Provided records
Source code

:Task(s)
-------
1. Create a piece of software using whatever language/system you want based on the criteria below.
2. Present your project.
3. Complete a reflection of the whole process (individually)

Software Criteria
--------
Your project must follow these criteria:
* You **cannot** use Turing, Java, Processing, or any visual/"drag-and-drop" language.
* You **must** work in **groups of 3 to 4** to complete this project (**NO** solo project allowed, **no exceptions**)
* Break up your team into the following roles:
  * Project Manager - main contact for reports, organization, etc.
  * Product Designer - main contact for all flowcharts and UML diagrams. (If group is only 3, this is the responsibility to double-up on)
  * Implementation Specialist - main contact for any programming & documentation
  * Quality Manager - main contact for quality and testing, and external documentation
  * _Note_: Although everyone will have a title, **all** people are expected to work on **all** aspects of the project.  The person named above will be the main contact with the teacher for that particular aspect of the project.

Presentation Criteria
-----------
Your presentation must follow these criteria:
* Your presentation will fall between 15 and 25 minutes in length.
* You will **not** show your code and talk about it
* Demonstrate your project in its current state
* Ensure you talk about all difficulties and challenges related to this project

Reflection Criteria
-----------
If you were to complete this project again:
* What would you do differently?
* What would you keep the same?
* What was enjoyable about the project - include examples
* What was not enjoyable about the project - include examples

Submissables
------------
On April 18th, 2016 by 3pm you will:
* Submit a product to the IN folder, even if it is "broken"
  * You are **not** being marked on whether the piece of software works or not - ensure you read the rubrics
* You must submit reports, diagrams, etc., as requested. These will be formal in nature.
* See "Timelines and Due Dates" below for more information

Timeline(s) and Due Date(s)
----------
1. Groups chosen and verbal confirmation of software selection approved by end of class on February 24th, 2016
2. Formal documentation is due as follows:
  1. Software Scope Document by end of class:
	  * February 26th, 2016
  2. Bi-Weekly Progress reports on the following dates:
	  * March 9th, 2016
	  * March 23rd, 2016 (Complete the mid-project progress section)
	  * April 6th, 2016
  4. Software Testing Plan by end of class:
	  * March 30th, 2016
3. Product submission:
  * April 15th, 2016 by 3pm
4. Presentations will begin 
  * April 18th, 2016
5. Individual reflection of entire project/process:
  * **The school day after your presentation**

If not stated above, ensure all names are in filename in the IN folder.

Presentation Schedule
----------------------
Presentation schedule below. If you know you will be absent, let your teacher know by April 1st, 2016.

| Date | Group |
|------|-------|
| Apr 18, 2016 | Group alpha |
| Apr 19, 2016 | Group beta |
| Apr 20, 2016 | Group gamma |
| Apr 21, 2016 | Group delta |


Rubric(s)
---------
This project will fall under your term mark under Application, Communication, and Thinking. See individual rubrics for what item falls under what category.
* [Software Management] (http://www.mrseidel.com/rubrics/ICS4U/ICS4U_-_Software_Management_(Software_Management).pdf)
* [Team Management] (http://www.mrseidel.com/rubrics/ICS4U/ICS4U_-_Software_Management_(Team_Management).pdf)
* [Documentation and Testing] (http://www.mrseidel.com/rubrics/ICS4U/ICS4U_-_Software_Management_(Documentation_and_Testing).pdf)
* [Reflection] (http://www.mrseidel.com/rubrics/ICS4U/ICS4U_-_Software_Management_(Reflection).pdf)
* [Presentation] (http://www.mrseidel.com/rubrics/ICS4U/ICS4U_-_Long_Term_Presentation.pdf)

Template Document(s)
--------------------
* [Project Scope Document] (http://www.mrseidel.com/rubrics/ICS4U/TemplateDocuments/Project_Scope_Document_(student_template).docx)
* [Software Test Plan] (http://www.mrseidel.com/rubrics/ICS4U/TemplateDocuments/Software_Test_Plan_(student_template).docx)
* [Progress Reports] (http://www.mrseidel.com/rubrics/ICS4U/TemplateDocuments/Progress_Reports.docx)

Task objective
Among the lines above, show every one that contains the string "below".

Solution to this problem
1. Create a piece of software using whatever language/system you want based on the criteria below.
* See "Timelines and Due Dates" below for more information
Presentation schedule below. If you know you will be absent, let your teacher know by April 1st, 2016.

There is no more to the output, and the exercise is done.